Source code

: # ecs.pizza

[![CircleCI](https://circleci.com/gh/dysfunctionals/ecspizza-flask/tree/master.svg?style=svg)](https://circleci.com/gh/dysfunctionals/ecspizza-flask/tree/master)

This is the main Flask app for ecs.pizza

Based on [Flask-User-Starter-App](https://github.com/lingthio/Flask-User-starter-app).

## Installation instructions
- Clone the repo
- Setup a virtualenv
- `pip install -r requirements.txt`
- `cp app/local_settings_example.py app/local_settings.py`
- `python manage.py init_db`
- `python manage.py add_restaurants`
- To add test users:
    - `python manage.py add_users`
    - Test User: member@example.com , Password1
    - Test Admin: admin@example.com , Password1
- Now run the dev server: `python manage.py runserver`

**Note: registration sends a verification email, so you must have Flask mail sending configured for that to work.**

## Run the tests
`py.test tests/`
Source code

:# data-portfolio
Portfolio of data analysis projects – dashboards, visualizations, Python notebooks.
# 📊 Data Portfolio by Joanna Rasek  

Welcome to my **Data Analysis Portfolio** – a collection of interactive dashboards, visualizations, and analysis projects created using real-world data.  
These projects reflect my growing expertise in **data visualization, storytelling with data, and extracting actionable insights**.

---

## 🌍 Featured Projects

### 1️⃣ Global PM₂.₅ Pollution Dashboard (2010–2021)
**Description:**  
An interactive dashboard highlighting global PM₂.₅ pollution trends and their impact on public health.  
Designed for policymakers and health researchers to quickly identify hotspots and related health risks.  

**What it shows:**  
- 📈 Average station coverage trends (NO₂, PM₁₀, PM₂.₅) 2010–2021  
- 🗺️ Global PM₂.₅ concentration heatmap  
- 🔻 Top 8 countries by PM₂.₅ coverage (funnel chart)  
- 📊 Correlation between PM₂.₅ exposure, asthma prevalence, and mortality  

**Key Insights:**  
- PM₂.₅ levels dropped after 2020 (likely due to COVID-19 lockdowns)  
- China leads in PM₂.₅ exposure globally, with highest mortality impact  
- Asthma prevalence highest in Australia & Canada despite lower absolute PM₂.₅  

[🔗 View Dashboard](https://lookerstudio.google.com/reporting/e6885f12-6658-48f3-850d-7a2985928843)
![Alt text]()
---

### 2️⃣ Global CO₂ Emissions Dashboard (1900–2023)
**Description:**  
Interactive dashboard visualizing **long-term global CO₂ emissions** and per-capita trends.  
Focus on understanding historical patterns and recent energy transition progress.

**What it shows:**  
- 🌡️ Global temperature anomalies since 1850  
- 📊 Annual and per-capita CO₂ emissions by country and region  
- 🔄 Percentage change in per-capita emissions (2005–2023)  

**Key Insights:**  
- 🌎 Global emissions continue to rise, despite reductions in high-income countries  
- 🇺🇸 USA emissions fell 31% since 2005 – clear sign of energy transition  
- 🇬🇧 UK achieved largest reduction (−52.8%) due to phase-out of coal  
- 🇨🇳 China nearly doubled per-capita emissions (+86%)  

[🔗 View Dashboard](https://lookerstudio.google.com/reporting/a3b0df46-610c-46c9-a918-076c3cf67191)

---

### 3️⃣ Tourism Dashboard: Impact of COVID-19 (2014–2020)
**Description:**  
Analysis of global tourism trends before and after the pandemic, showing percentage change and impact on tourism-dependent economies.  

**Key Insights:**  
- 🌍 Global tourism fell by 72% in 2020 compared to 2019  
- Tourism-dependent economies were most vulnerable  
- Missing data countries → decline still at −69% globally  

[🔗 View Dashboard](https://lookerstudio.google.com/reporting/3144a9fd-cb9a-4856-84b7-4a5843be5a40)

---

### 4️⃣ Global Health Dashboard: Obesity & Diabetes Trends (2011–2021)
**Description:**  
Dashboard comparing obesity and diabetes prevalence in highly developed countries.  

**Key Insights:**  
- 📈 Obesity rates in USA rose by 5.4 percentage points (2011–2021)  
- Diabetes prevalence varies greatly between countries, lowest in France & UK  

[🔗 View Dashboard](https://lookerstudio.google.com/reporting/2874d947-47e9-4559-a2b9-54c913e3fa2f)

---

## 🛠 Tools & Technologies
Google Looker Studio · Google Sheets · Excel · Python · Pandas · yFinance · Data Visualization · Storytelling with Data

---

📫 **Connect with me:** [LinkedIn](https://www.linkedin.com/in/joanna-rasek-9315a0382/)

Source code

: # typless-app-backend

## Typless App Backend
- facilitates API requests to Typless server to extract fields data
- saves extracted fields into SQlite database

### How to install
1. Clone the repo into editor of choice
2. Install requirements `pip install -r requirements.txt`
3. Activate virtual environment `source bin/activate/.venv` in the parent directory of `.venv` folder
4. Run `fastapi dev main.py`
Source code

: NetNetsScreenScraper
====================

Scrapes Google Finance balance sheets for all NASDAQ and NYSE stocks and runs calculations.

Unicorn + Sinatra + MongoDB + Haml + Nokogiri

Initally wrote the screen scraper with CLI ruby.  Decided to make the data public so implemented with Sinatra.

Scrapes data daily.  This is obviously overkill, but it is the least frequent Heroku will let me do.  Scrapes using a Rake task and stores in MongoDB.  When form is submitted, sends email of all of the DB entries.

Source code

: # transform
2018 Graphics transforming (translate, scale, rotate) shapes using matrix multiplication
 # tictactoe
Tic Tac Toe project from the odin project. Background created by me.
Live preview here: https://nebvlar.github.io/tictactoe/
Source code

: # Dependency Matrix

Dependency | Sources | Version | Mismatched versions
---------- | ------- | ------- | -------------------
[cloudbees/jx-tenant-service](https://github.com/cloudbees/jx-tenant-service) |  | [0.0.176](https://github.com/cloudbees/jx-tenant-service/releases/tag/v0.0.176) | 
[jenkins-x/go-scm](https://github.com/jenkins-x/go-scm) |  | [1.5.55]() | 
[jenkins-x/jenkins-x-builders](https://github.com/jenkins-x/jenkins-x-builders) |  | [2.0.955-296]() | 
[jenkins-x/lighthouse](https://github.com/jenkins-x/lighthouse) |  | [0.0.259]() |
....................
• [Exercise requirements]: Transcribe all entries exactly as they appear above.

• [Your response]:
Source code

: # ecs.pizza

[![CircleCI](https://circleci.com/gh/dysfunctionals/ecspizza-flask/tree/master.svg?style=svg)](https://circleci.com/gh/dysfunctionals/ecspizza-flask/tree/master)

This is the main Flask app for ecs.pizza

Based on [Flask-User-Starter-App](https://github.com/lingthio/Flask-User-starter-app).

## Installation instructions
- Clone the repo
- Setup a virtualenv
- `pip install -r requirements.txt`
- `cp app/local_settings_example.py app/local_settings.py`
- `python manage.py init_db`
- `python manage.py add_restaurants`
- To add test users:
    - `python manage.py add_users`
    - Test User: member@example.com , Password1
    - Test Admin: admin@example.com , Password1
- Now run the dev server: `python manage.py runserver`

**Note: registration sends a verification email, so you must have Flask mail sending configured for that to work.**

## Run the tests
`py.test tests/`
Source code

:# data-portfolio
Portfolio of data analysis projects – dashboards, visualizations, Python notebooks.
# 📊 Data Portfolio by Joanna Rasek  

Welcome to my **Data Analysis Portfolio** – a collection of interactive dashboards, visualizations, and analysis projects created using real-world data.  
These projects reflect my growing expertise in **data visualization, storytelling with data, and extracting actionable insights**.

---

## 🌍 Featured Projects

### 1️⃣ Global PM₂.₅ Pollution Dashboard (2010–2021)
**Description:**  
An interactive dashboard highlighting global PM₂.₅ pollution trends and their impact on public health.  
Designed for policymakers and health researchers to quickly identify hotspots and related health risks.  

**What it shows:**  
- 📈 Average station coverage trends (NO₂, PM₁₀, PM₂.₅) 2010–2021  
- 🗺️ Global PM₂.₅ concentration heatmap  
- 🔻 Top 8 countries by PM₂.₅ coverage (funnel chart)  
- 📊 Correlation between PM₂.₅ exposure, asthma prevalence, and mortality  

**Key Insights:**  
- PM₂.₅ levels dropped after 2020 (likely due to COVID-19 lockdowns)  
- China leads in PM₂.₅ exposure globally, with highest mortality impact  
- Asthma prevalence highest in Australia & Canada despite lower absolute PM₂.₅  

[🔗 View Dashboard](https://lookerstudio.google.com/reporting/e6885f12-6658-48f3-850d-7a2985928843)
![Alt text]()
---

### 2️⃣ Global CO₂ Emissions Dashboard (1900–2023)
**Description:**  
Interactive dashboard visualizing **long-term global CO₂ emissions** and per-capita trends.  
Focus on understanding historical patterns and recent energy transition progress.

**What it shows:**  
- 🌡️ Global temperature anomalies since 1850  
- 📊 Annual and per-capita CO₂ emissions by country and region  
- 🔄 Percentage change in per-capita emissions (2005–2023)  

**Key Insights:**  
- 🌎 Global emissions continue to rise, despite reductions in high-income countries  
- 🇺🇸 USA emissions fell 31% since 2005 – clear sign of energy transition  
- 🇬🇧 UK achieved largest reduction (−52.8%) due to phase-out of coal  
- 🇨🇳 China nearly doubled per-capita emissions (+86%)  

[🔗 View Dashboard](https://lookerstudio.google.com/reporting/a3b0df46-610c-46c9-a918-076c3cf67191)

---

### 3️⃣ Tourism Dashboard: Impact of COVID-19 (2014–2020)
**Description:**  
Analysis of global tourism trends before and after the pandemic, showing percentage change and impact on tourism-dependent economies.  

**Key Insights:**  
- 🌍 Global tourism fell by 72% in 2020 compared to 2019  
- Tourism-dependent economies were most vulnerable  
- Missing data countries → decline still at −69% globally  

[🔗 View Dashboard](https://lookerstudio.google.com/reporting/3144a9fd-cb9a-4856-84b7-4a5843be5a40)

---

### 4️⃣ Global Health Dashboard: Obesity & Diabetes Trends (2011–2021)
**Description:**  
Dashboard comparing obesity and diabetes prevalence in highly developed countries.  

**Key Insights:**  
- 📈 Obesity rates in USA rose by 5.4 percentage points (2011–2021)  
- Diabetes prevalence varies greatly between countries, lowest in France & UK  

[🔗 View Dashboard](https://lookerstudio.google.com/reporting/2874d947-47e9-4559-a2b9-54c913e3fa2f)

---

## 🛠 Tools & Technologies
Google Looker Studio · Google Sheets · Excel · Python · Pandas · yFinance · Data Visualization · Storytelling with Data

---

📫 **Connect with me:** [LinkedIn](https://www.linkedin.com/in/joanna-rasek-9315a0382/)

Source code

: # typless-app-backend

## Typless App Backend
- facilitates API requests to Typless server to extract fields data
- saves extracted fields into SQlite database

### How to install
1. Clone the repo into editor of choice
2. Install requirements `pip install -r requirements.txt`
3. Activate virtual environment `source bin/activate/.venv` in the parent directory of `.venv` folder
4. Run `fastapi dev main.py`
Source code

: NetNetsScreenScraper
====================

Scrapes Google Finance balance sheets for all NASDAQ and NYSE stocks and runs calculations.

Unicorn + Sinatra + MongoDB + Haml + Nokogiri

Initally wrote the screen scraper with CLI ruby.  Decided to make the data public so implemented with Sinatra.

Scrapes data daily.  This is obviously overkill, but it is the least frequent Heroku will let me do.  Scrapes using a Rake task and stores in MongoDB.  When form is submitted, sends email of all of the DB entries.

Source code

: # transform
2018 Graphics transforming (translate, scale, rotate) shapes using matrix multiplication
 # tictactoe
Tic Tac Toe project from the odin project. Background created by me.
Live preview here: https://nebvlar.github.io/tictactoe/
Source code

: # Dependency Matrix

Dependency | Sources | Version | Mismatched versions
---------- | ------- | ------- | -------------------
[cloudbees/jx-tenant-service](https://github.com/cloudbees/jx-tenant-service) |  | [0.0.176](https://github.com/cloudbees/jx-tenant-service/releases/tag/v0.0.176) | 
[jenkins-x/go-scm](https://github.com/jenkins-x/go-scm) |  | [1.5.55]() | 
[jenkins-x/jenkins-x-builders](https://github.com/jenkins-x/jenkins-x-builders) |  | [2.0.955-296]() | 
[jenkins-x/lighthouse](https://github.com/jenkins-x/lighthouse) |  | [0.0.259]() |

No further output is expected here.